Старого Матуса вечно так и подмывало. Он сидел на иждивении у сына, которому при жизни передал землю, и теперь ежедневно слышал от невестки, что только даром ест хлеб. Он пас скот, чистил картошку, качал ребенка — и все же выходило, что сухой хлеб, который ему дают, он ест задаром. На махорку неоткуда хоть грош раздобыть. А госпожа учительница из Бучин покупала ягоды, если кто принесет. Десять грошей давала за кружку, а то и пятнадцать, если кружка побольше.
До Бучин было по меньшей мере километров десять, но у Матуса ноги были еще крепкие. И просека не давала ему покоя, как только он смекнул, что земляника начала созревать.
Лугами, тропинками, он тихонько двигался к лесу. Шел как ни в чем не бывало. В кармане нес жестяную кружечку, дырявую, правда, да ягоды не просыплются. За ним увязалась собачонка, кудлатый Филюсь. Бездомный был песик, бегал по деревне и как-то пристал к старику. Куда тот ни пойдет, и собачонка, радостно виляя хвостом, за ним. Матусу и самому было вроде как повеселее с ней.
— Видишь, пес, какую погоду господь бог послал. На просеке, как пить дать, красным-красно. Наберем полнехонькую кружку, да самых лучших! А как станет вечереть, мы и сбегаем в Бучины. Даст пятнадцать грошей госпожа учительница, купим себе махорки. Целую четвертуху! Слышишь?
Пес вилял хвостом и радостно подскакивал.
— Целехонькую четвертку! Пойдем к Стефановичу, он и даст нам. Видишь, песик, как оно выходит. Земляника растет себе и никакого толку. А мы насобираем, и будет махорка.
Он свернул на ближнюю дорогу, в частый лесок низкорослых елей. Тут было темно, хотя день был ясный, светлый. Покрытая рыжей хвоей земля тихо поскрипывала под ногами. Старик нагнулся, потому что нижние ветки больно били его по лицу.
— Идем, идем, песик! Не высматривай, это белка, все равно не догонишь, куда там! Видишь, сколько они тут шишек налущили?
Собака остановилась, принюхиваясь.
— Ну, что ты? Разве не белка? Тихо, тихо, песик, а то как бы черти лесника не принесли…
Собака тихонько заворчала. Старик придержал ее за шиворот и остановился, прислушиваясь. Откуда-то, со стороны просеки, доносились голоса. Ягоды, что ли, собирают?
Он осторожно двинулся дальше. Еловый лесок кончался на просеке чащей орешника. Тут он остановился и стал всматриваться.

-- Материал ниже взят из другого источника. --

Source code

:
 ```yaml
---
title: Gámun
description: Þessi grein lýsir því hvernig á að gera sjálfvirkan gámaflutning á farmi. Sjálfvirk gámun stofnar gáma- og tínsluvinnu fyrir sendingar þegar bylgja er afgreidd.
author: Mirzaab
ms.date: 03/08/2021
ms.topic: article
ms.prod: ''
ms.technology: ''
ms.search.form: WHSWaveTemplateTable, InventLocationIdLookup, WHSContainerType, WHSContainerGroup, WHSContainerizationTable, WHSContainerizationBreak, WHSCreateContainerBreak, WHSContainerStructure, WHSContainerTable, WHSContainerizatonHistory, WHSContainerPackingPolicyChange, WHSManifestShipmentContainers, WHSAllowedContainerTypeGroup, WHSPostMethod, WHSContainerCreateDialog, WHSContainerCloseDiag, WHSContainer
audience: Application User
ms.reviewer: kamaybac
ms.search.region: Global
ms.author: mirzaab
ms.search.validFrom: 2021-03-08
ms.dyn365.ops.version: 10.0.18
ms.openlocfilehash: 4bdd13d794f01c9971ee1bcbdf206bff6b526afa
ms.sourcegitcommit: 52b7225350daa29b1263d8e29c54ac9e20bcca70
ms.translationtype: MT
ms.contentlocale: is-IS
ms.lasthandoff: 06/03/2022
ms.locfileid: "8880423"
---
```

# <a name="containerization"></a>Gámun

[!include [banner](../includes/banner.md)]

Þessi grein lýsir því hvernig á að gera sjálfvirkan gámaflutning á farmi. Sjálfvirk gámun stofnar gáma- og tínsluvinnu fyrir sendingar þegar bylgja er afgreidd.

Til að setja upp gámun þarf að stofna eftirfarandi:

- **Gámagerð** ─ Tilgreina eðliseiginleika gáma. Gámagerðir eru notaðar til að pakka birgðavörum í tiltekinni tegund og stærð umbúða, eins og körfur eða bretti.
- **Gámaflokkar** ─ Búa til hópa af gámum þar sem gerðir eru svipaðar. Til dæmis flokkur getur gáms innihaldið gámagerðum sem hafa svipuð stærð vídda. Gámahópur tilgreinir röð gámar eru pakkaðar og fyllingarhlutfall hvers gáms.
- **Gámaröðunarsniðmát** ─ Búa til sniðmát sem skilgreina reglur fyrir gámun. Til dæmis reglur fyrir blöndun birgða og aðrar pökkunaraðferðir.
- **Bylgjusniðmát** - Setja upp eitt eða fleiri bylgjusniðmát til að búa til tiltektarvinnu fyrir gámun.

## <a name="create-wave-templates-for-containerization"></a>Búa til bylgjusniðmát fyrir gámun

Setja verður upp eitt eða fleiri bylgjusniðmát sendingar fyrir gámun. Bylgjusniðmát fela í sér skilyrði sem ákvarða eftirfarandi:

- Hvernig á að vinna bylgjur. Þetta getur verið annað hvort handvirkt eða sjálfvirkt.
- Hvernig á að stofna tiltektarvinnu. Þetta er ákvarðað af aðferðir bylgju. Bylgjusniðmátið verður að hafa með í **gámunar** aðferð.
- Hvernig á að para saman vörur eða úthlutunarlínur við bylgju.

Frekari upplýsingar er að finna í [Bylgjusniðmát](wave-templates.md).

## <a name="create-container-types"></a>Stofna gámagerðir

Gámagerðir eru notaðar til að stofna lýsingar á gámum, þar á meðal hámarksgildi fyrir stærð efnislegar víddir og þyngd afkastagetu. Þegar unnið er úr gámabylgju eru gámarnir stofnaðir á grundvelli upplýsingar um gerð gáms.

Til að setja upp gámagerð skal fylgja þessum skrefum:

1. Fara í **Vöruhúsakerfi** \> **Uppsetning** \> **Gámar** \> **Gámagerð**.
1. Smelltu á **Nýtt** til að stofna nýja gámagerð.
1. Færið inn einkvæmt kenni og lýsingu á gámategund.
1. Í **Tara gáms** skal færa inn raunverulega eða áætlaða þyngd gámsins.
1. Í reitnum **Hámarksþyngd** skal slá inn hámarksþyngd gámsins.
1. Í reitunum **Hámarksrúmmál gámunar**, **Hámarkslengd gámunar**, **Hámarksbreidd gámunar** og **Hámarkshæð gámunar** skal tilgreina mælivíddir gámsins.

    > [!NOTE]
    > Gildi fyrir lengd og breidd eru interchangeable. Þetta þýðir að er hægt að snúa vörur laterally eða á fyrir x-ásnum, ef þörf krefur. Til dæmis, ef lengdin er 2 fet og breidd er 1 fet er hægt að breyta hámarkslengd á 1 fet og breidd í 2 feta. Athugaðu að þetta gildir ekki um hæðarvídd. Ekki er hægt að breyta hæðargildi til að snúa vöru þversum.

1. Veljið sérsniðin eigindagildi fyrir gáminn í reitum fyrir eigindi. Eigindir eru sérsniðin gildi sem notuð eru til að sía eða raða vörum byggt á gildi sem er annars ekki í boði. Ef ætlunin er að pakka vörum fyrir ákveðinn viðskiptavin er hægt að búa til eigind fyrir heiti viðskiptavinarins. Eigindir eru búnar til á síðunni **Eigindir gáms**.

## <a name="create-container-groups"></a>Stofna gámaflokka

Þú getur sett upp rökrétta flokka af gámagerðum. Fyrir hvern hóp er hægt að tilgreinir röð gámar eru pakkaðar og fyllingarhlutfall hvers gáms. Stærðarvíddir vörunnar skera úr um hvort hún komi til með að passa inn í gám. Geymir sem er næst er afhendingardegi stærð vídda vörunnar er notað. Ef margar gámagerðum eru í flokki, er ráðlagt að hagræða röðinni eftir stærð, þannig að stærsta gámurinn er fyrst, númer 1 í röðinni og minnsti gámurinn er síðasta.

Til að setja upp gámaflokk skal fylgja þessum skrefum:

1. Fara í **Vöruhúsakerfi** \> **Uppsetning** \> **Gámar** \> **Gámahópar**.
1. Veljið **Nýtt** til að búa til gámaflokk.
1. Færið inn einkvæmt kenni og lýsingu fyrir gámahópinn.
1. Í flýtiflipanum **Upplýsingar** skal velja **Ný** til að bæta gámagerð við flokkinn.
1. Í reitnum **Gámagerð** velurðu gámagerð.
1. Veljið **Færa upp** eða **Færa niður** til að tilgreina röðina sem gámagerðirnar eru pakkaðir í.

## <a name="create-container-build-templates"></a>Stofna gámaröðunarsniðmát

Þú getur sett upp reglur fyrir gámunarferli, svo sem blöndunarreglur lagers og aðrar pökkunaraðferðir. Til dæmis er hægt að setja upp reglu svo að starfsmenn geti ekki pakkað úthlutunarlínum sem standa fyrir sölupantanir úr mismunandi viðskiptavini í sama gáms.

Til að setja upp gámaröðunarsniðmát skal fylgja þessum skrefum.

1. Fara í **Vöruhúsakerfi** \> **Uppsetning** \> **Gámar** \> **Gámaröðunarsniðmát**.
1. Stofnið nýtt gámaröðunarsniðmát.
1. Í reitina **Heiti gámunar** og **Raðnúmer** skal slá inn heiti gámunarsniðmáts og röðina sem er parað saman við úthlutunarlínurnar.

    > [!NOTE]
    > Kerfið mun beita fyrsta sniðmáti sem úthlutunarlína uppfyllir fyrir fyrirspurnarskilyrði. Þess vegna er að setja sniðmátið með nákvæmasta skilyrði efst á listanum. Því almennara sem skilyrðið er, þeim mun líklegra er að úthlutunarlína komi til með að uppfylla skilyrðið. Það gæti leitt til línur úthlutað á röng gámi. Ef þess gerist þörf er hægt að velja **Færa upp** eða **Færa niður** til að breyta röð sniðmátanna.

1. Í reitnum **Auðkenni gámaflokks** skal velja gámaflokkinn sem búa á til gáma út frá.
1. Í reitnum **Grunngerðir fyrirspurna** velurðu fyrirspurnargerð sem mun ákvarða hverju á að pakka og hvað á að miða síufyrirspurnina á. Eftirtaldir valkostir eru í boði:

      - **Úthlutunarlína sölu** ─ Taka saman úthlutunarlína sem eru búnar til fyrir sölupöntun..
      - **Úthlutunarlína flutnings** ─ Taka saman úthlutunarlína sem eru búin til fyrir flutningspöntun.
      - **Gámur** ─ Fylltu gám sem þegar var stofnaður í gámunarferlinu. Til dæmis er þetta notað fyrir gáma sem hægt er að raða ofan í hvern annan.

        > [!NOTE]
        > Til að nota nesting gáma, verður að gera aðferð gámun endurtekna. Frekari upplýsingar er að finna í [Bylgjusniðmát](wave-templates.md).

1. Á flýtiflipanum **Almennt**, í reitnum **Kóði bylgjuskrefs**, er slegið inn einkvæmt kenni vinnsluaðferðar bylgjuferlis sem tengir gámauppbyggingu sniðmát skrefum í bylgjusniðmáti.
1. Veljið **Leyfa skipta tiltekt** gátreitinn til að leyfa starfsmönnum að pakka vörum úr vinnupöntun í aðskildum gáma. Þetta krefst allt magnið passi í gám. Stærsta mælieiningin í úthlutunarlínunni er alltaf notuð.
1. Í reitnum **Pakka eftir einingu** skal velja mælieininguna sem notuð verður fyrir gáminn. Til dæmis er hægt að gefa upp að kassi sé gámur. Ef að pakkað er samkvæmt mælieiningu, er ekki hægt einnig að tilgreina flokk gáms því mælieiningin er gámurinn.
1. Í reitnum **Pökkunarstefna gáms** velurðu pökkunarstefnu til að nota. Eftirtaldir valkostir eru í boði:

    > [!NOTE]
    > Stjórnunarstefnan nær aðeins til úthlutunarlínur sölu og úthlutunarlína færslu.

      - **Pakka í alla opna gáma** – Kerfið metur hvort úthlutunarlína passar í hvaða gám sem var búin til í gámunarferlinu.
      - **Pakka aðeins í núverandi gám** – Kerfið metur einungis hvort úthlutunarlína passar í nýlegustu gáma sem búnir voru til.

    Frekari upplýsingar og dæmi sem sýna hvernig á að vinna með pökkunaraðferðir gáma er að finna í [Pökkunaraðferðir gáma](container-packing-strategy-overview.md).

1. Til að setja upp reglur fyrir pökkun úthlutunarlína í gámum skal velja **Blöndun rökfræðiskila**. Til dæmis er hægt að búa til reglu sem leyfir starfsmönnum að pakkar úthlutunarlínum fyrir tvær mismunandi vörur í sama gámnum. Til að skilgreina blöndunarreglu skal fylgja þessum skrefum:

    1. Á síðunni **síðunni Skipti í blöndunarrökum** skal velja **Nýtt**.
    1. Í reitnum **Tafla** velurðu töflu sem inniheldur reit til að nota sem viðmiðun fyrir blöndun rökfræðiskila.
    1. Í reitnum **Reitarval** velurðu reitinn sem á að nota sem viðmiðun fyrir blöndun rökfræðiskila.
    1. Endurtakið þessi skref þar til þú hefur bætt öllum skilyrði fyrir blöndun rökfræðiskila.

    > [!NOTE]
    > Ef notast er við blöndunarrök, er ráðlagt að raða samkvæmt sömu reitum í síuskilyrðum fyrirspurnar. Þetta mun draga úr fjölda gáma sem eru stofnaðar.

Ну, конечно, там был Станик. За спиной у него двустволка, и он что-то громко говорит какой-то женщине. Матус узнал ее.
— Видишь, собачка? Столяриха Агата с ребенком пришла по ягоды.
Женщина плакала, прикрывая лицо голубым, вылинявшим фартуком. Ребенок, девчоночка лет трех-четырех, судорожно вцепилась в ее юбку.
Теперь Станик высоко поднял и опрокинул глиняный кувшин. Красной лентой, пурпурным ручьем посыпались в траву ягоды. Лесник встряхнул кувшин, чтобы ни одной не осталось.
— Видишь, песик, видишь… — тихо бормотал Матус.
Огромными ногами, обутыми в высокие, блестящие сапоги, Станик наступил на красный островок земляники и топтал ее, давил, спокойно, без гнева.
Потом вернул кувшин плачущей женщине. Громко всхлипывая, она направилась по просеке в сторону Калин. Сквозь кроны деревьев золотыми пятнами падали солнечные лучи, опухшее лицо женщины то появлялось на солнце, то исчезало в тени. Вцепившаяся в ее юбку девочка поспешно семенила за матерью.
— Кувшин не отобрал, милостивый какой… — бормотал старик, высматривая из орешника, куда направился лесник. Тот упругим шагом шел по просеке, внимательно посматривая кругом.